This is the Augusta few people see. Further down Washington Road a preacher belts out lessons about “Jesus of Galilee” with the needless assistance of a megaphone. Where he stands, ordinarily, ticket touts would be keeping safe distance from Augusta National itself while indulging in their lucrative trade.

Taxi drivers, who use the Masters to apply pre-set rates at which Dick Turpin would blush, are in the midst of a normal week. Under a flyover that carries the Carl Sanders Highway over Washington Road, rough sleepers are in clear view. Thousands of Augusta patrons in polo shirts and ill-fitting shorts usually help mask the city’s pockets of deprivation but this week they are far more striking than in any normal Masters week.

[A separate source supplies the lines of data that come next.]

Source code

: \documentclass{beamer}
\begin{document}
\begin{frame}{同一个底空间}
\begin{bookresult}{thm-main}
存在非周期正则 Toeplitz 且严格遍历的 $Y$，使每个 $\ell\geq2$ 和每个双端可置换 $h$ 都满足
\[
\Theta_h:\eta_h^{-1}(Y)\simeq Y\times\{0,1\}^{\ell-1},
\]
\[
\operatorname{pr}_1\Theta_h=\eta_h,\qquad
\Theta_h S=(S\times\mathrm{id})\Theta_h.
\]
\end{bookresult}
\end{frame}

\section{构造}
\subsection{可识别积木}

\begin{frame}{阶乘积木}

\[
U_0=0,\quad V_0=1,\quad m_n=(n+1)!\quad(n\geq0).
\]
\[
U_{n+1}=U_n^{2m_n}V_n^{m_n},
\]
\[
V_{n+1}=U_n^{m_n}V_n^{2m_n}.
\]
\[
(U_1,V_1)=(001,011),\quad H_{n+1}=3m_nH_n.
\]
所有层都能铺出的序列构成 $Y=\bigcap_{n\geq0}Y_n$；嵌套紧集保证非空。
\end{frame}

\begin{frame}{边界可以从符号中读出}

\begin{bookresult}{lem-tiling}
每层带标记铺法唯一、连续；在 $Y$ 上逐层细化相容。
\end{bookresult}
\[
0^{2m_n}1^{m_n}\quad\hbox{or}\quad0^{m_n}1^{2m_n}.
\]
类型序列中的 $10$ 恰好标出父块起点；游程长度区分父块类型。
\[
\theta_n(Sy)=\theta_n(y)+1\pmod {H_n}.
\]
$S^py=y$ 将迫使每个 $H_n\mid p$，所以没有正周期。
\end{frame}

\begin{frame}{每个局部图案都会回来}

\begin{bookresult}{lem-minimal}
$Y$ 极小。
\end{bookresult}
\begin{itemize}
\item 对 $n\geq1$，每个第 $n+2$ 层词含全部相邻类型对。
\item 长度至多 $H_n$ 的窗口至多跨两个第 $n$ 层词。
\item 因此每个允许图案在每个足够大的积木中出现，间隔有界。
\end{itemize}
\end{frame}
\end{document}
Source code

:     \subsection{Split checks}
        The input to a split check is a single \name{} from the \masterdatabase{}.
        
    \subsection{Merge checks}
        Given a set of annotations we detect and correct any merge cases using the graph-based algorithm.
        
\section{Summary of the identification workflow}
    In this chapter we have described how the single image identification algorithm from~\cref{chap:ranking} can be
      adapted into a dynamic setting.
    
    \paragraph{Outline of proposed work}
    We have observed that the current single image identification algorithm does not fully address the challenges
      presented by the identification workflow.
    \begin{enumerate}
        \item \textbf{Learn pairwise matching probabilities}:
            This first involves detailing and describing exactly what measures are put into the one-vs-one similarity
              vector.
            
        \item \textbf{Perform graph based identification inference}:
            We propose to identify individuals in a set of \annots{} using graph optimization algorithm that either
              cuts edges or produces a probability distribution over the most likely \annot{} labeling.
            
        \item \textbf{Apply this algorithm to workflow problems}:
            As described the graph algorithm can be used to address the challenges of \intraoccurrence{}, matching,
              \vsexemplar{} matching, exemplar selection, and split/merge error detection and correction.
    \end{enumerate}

The sudden appearance of lush grass by the pavements close to the golf club are the only indicator of the world behind the fences. By Magnolia Lane, equipment trucks offer a glimpse of tournament normality.

In downtown Augusta, where a statue of the soul legend James Brown stands proudly, there have long been whispers about the diminishing impact of the Masters. Broad Street, once such a grand thoroughfare and three miles from Augusta National's main entrance, looks tired. It is Sunday evening; men sit outside Metro Coffee House playing chess and drinking from cans. Tiger Woods could walk past without so much as a head being raised.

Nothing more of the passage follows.